Please copy each line of the data that includes the string "images".

=== Records to use ===

::::::::::

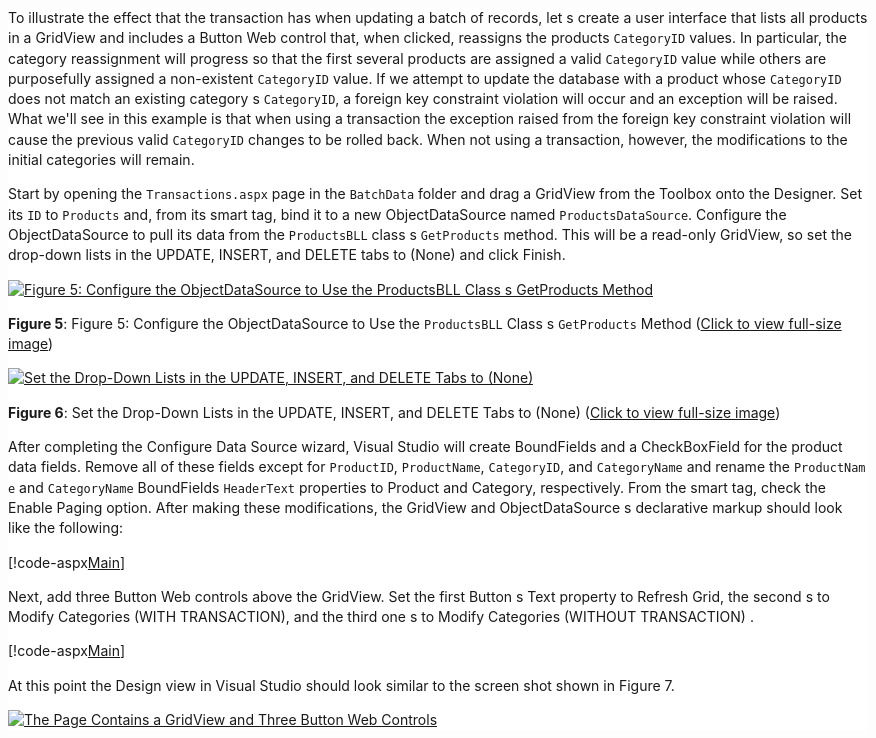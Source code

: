 To illustrate the effect that the transaction has when updating a batch of records, let s create a user interface that lists all products in a GridView and includes a Button Web control that, when clicked, reassigns the products `CategoryID` values. In particular, the category reassignment will progress so that the first several products are assigned a valid `CategoryID` value while others are purposefully assigned a non-existent `CategoryID` value. If we attempt to update the database with a product whose `CategoryID` does not match an existing category s `CategoryID`, a foreign key constraint violation will occur and an exception will be raised. What we'll see in this example is that when using a transaction the exception raised from the foreign key constraint violation will cause the previous valid `CategoryID` changes to be rolled back. When not using a transaction, however, the modifications to the initial categories will remain.

Start by opening the `Transactions.aspx` page in the `BatchData` folder and drag a GridView from the Toolbox onto the Designer. Set its `ID` to `Products` and, from its smart tag, bind it to a new ObjectDataSource named `ProductsDataSource`. Configure the ObjectDataSource to pull its data from the `ProductsBLL` class s `GetProducts` method. This will be a read-only GridView, so set the drop-down lists in the UPDATE, INSERT, and DELETE tabs to (None) and click Finish.


[![Figure 5: Configure the ObjectDataSource to Use the ProductsBLL Class s GetProducts Method](wrapping-database-modifications-within-a-transaction-cs/_static/image5.gif)](wrapping-database-modifications-within-a-transaction-cs/_static/image3.png)

**Figure 5**: Figure 5: Configure the ObjectDataSource to Use the `ProductsBLL` Class s `GetProducts` Method ([Click to view full-size image](wrapping-database-modifications-within-a-transaction-cs/_static/image4.png))


[![Set the Drop-Down Lists in the UPDATE, INSERT, and DELETE Tabs to (None)](wrapping-database-modifications-within-a-transaction-cs/_static/image6.gif)](wrapping-database-modifications-within-a-transaction-cs/_static/image5.png)

**Figure 6**: Set the Drop-Down Lists in the UPDATE, INSERT, and DELETE Tabs to (None) ([Click to view full-size image](wrapping-database-modifications-within-a-transaction-cs/_static/image6.png))


After completing the Configure Data Source wizard, Visual Studio will create BoundFields and a CheckBoxField for the product data fields. Remove all of these fields except for `ProductID`, `ProductName`, `CategoryID`, and `CategoryName` and rename the `ProductName` and `CategoryName` BoundFields `HeaderText` properties to Product and Category, respectively. From the smart tag, check the Enable Paging option. After making these modifications, the GridView and ObjectDataSource s declarative markup should look like the following:


[!code-aspx[Main](wrapping-database-modifications-within-a-transaction-cs/samples/sample7.aspx)]

Next, add three Button Web controls above the GridView. Set the first Button s Text property to Refresh Grid, the second s to Modify Categories (WITH TRANSACTION), and the third one s to Modify Categories (WITHOUT TRANSACTION) .


[!code-aspx[Main](wrapping-database-modifications-within-a-transaction-cs/samples/sample8.aspx)]

At this point the Design view in Visual Studio should look similar to the screen shot shown in Figure 7.


[![The Page Contains a GridView and Three Button Web Controls](wrapping-database-modifications-within-a-transaction-cs/_static/image7.gif)](wrapping-database-modifications-within-a-transaction-cs/_static/image7.png)
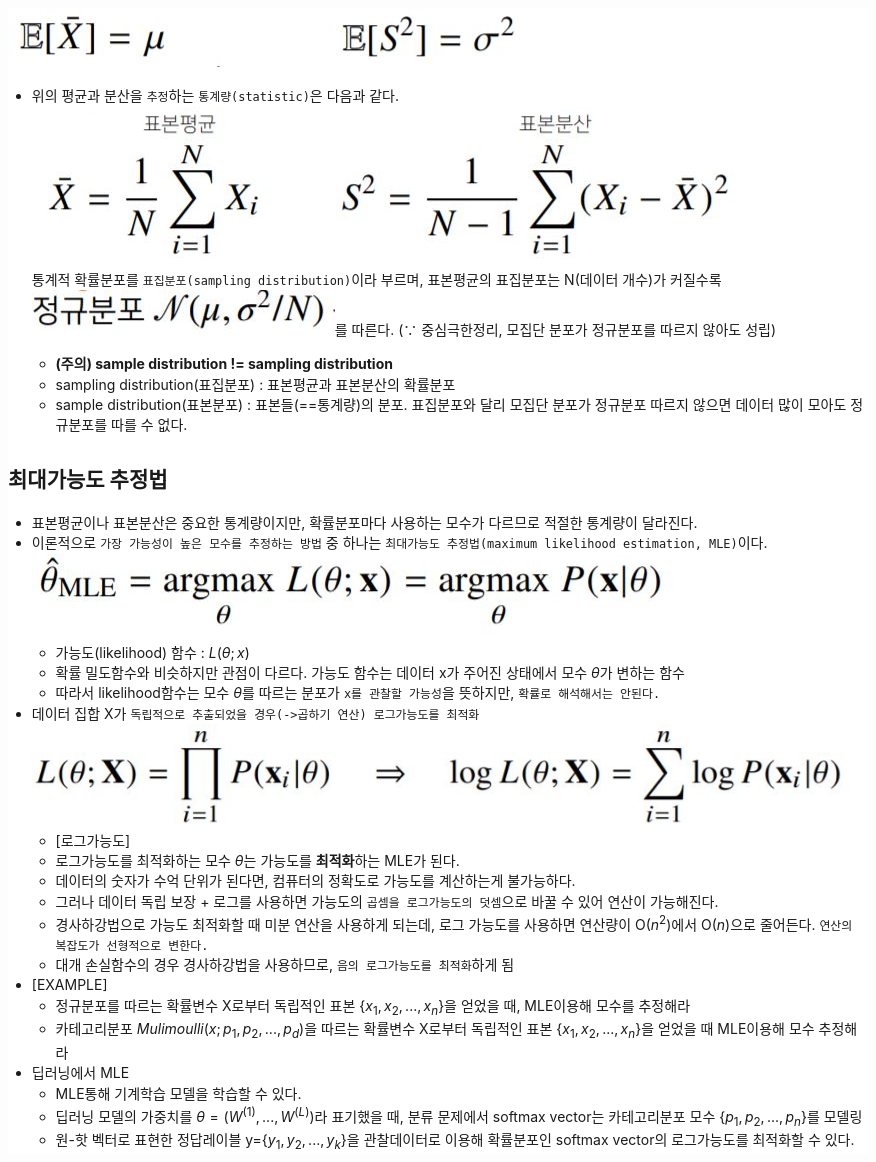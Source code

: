 ![](images/69.JPG) 

* 위의 평균과 분산을 `추정`하는 `통계량(statistic)`은 다음과 같다.  
![](images/70.JPG)  
통계적 확률분포를 `표집분포(sampling distribution)`이라 부르며, 표본평균의 표집분포는 N(데이터 개수)가 커질수록 ![](images/71.JPG)를 따른다. ($\because$ 중심극한정리, 모집단 분포가 정규분포를 따르지 않아도 성립)    

    * **(주의) sample distribution != sampling distribution**
    * sampling distribution(표집분포) : 표본평균과 표본분산의 확률분포 
    * sample distribution(표본분포) : 표본들(==통계량)의 분포. 표집분포와 달리 모집단 분포가 정규분포 따르지 않으면 데이터 많이 모아도 정규분포를 따를 수 없다.

## 최대가능도 추정법
* 표본평균이나 표본분산은 중요한 통계량이지만, 확률분포마다 사용하는 모수가 다르므로 적절한 통계량이 달라진다.
* 이론적으로 `가장 가능성이 높은 모수를 추정하는 방법` 중 하나는 `최대가능도 추정법(maximum likelihood estimation, MLE)`이다.  
![](images/72.JPG)  
    * 가능도(likelihood) 함수 : $L(\theta;x)$
    * 확률 밀도함수와 비슷하지만 관점이 다르다. 가능도 함수는 데이터 x가 주어진 상태에서 모수 $\theta$가 변하는 함수
    * 따라서 likelihood함수는 모수 $\theta$를 따르는 분포가 `x를 관찰할 가능성`을 뜻하지만, `확률로 해석해서는 안된다.`
* 데이터 집합 X가 `독립적으로 추출되었을 경우(->곱하기 연산) 로그가능도를 최적화`
![](images/73.JPG)  
    * [로그가능도]
    * 로그가능도를 최적화하는 모수 $\theta$는 가능도를 **최적화**하는 MLE가 된다.
    * 데이터의 숫자가 수억 단위가 된다면, 컴퓨터의 정확도로 가능도를 계산하는게 불가능하다.
    * 그러나 데이터 독립 보장 + 로그를 사용하면 가능도의 `곱셈을 로그가능도의 덧셈`으로 바꿀 수 있어 연산이 가능해진다.
    * 경사하강법으로 가능도 최적화할 때 미분 연산을 사용하게 되는데, 로그 가능도를 사용하면 연산량이 O($n^2$)에서 O($n$)으로 줄어든다. `연산의 복잡도가 선형적으로 변한다.`
    * 대개 손실함수의 경우 경사하강법을 사용하므로, `음의 로그가능도를 최적화`하게 됨 
* [EXAMPLE]
    * 정규분포를 따르는 확률변수 X로부터 독립적인 표본 $\text{\{}x_1,x_2,...,x_n\text{\}}$을 얻었을 때, MLE이용해 모수를 추정해라
    * 카테고리분포 $Mulimoulli(x;p_1,p_2,...,p_d)$을 따르는 확률변수 X로부터 독립적인 표본 $\text{\{}x_1,x_2,...,x_n\text{\}}$을 얻었을 때 MLE이용해 모수 추정해라  
* 딥러닝에서 MLE
    * MLE통해 기계학습 모델을 학습할 수 있다.
    * 딥러닝 모델의 가중치를 $\theta=(W^{(1)},...,W^{(L)})$라 표기했을 때, 분류 문제에서 softmax vector는 카테고리분포 모수 $\text{\{}p_1,p_2,...,p_n\text{\}}$를 모델링
    * 원-핫 벡터로 표현한 정답레이블 y=$\text{\{}y_1,y_2,...,y_k\text{\}}$을 관찰데이터로 이용해 확률분포인 softmax vector의 로그가능도를 최적화할 수 있다. 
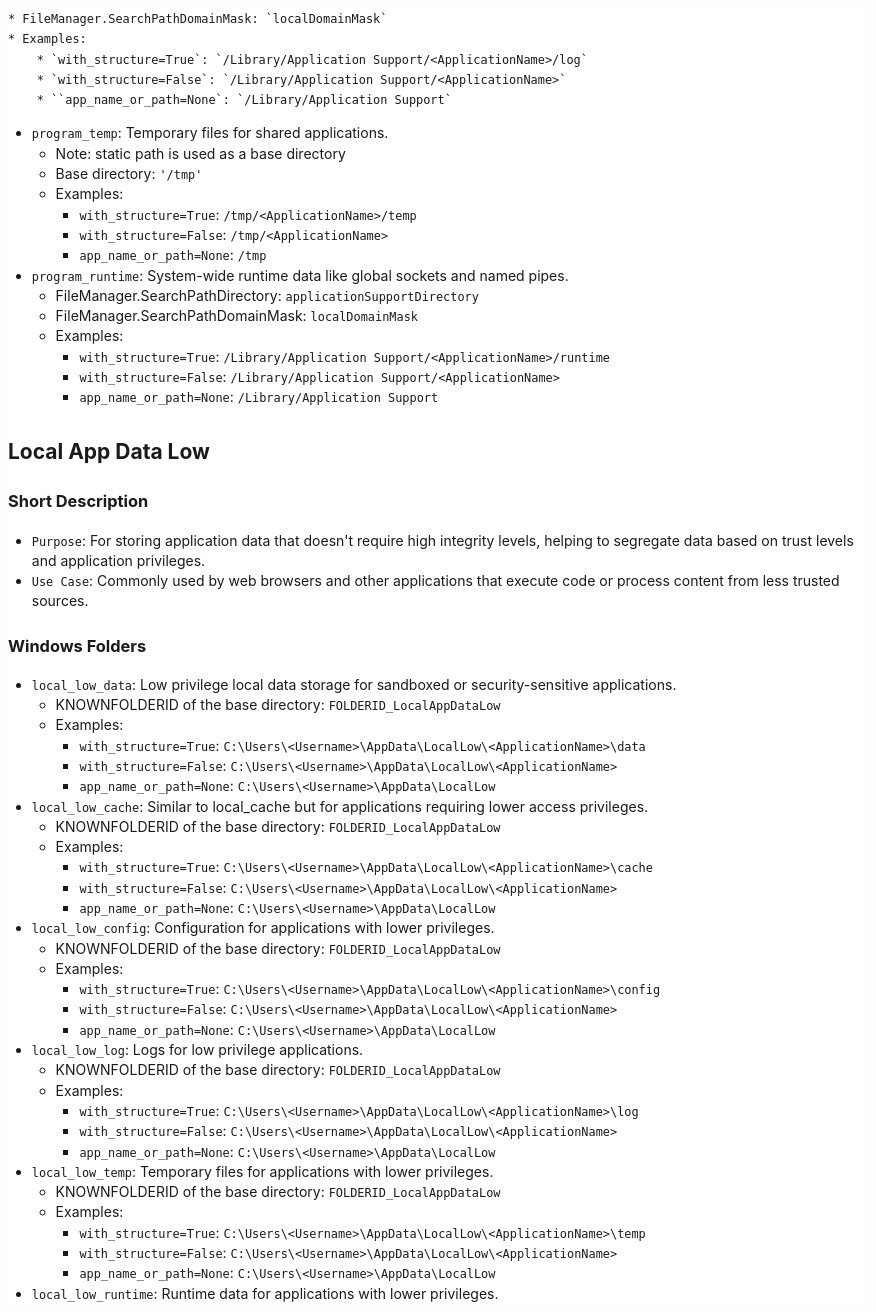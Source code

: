     * FileManager.SearchPathDomainMask: `localDomainMask`
    * Examples:
        * `with_structure=True`: `/Library/Application Support/<ApplicationName>/log`
        * `with_structure=False`: `/Library/Application Support/<ApplicationName>`
        * ``app_name_or_path=None`: `/Library/Application Support`
* `program_temp`: Temporary files for shared applications.
    * Note: static path is used as a base directory
    * Base directory: `'/tmp'`
    * Examples:
        * `with_structure=True`: `/tmp/<ApplicationName>/temp`
        * `with_structure=False`: `/tmp/<ApplicationName>`
        * `app_name_or_path=None`: `/tmp`
* `program_runtime`: System-wide runtime data like global sockets and named pipes.
    * FileManager.SearchPathDirectory: `applicationSupportDirectory`
    * FileManager.SearchPathDomainMask: `localDomainMask`
    * Examples:
        * `with_structure=True`: `/Library/Application Support/<ApplicationName>/runtime`
        * `with_structure=False`: `/Library/Application Support/<ApplicationName>`
        * `app_name_or_path=None`: `/Library/Application Support`

## Local App Data Low

### Short Description

* `Purpose`: For storing application data that doesn't require high integrity levels, helping to segregate data based on trust levels and application privileges.
* `Use Case`: Commonly used by web browsers and other applications that execute code or process content from less trusted sources.

### Windows Folders

* `local_low_data`: Low privilege local data storage for sandboxed or security-sensitive applications.
    * KNOWNFOLDERID of the base directory: `FOLDERID_LocalAppDataLow`
    * Examples:
        * `with_structure=True`: `C:\Users\<Username>\AppData\LocalLow\<ApplicationName>\data`
        * `with_structure=False`: `C:\Users\<Username>\AppData\LocalLow\<ApplicationName>`
        * `app_name_or_path=None`: `C:\Users\<Username>\AppData\LocalLow`
* `local_low_cache`: Similar to local_cache but for applications requiring lower access privileges.
    * KNOWNFOLDERID of the base directory: `FOLDERID_LocalAppDataLow`
    * Examples:
        * `with_structure=True`: `C:\Users\<Username>\AppData\LocalLow\<ApplicationName>\cache`
        * `with_structure=False`: `C:\Users\<Username>\AppData\LocalLow\<ApplicationName>`
        * `app_name_or_path=None`: `C:\Users\<Username>\AppData\LocalLow`
* `local_low_config`: Configuration for applications with lower privileges.
    * KNOWNFOLDERID of the base directory: `FOLDERID_LocalAppDataLow`
    * Examples:
        * `with_structure=True`: `C:\Users\<Username>\AppData\LocalLow\<ApplicationName>\config`
        * `with_structure=False`: `C:\Users\<Username>\AppData\LocalLow\<ApplicationName>`
        * `app_name_or_path=None`: `C:\Users\<Username>\AppData\LocalLow`
* `local_low_log`: Logs for low privilege applications.
    * KNOWNFOLDERID of the base directory: `FOLDERID_LocalAppDataLow`
    * Examples:
        * `with_structure=True`: `C:\Users\<Username>\AppData\LocalLow\<ApplicationName>\log`
        * `with_structure=False`: `C:\Users\<Username>\AppData\LocalLow\<ApplicationName>`
        * `app_name_or_path=None`: `C:\Users\<Username>\AppData\LocalLow`
* `local_low_temp`: Temporary files for applications with lower privileges.
    * KNOWNFOLDERID of the base directory: `FOLDERID_LocalAppDataLow`
    * Examples:
        * `with_structure=True`: `C:\Users\<Username>\AppData\LocalLow\<ApplicationName>\temp`
        * `with_structure=False`: `C:\Users\<Username>\AppData\LocalLow\<ApplicationName>`
        * `app_name_or_path=None`: `C:\Users\<Username>\AppData\LocalLow`
* `local_low_runtime`: Runtime data for applications with lower privileges.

::::::::::

=== Exercise result ===
: ![](images/69.JPG) 
![](images/70.JPG)  
통계적 확률분포를 `표집분포(sampling distribution)`이라 부르며, 표본평균의 표집분포는 N(데이터 개수)가 커질수록 ![](images/71.JPG)를 따른다. ($\because$ 중심극한정리, 모집단 분포가 정규분포를 따르지 않아도 성립)    
![](images/72.JPG)  
![](images/73.JPG)  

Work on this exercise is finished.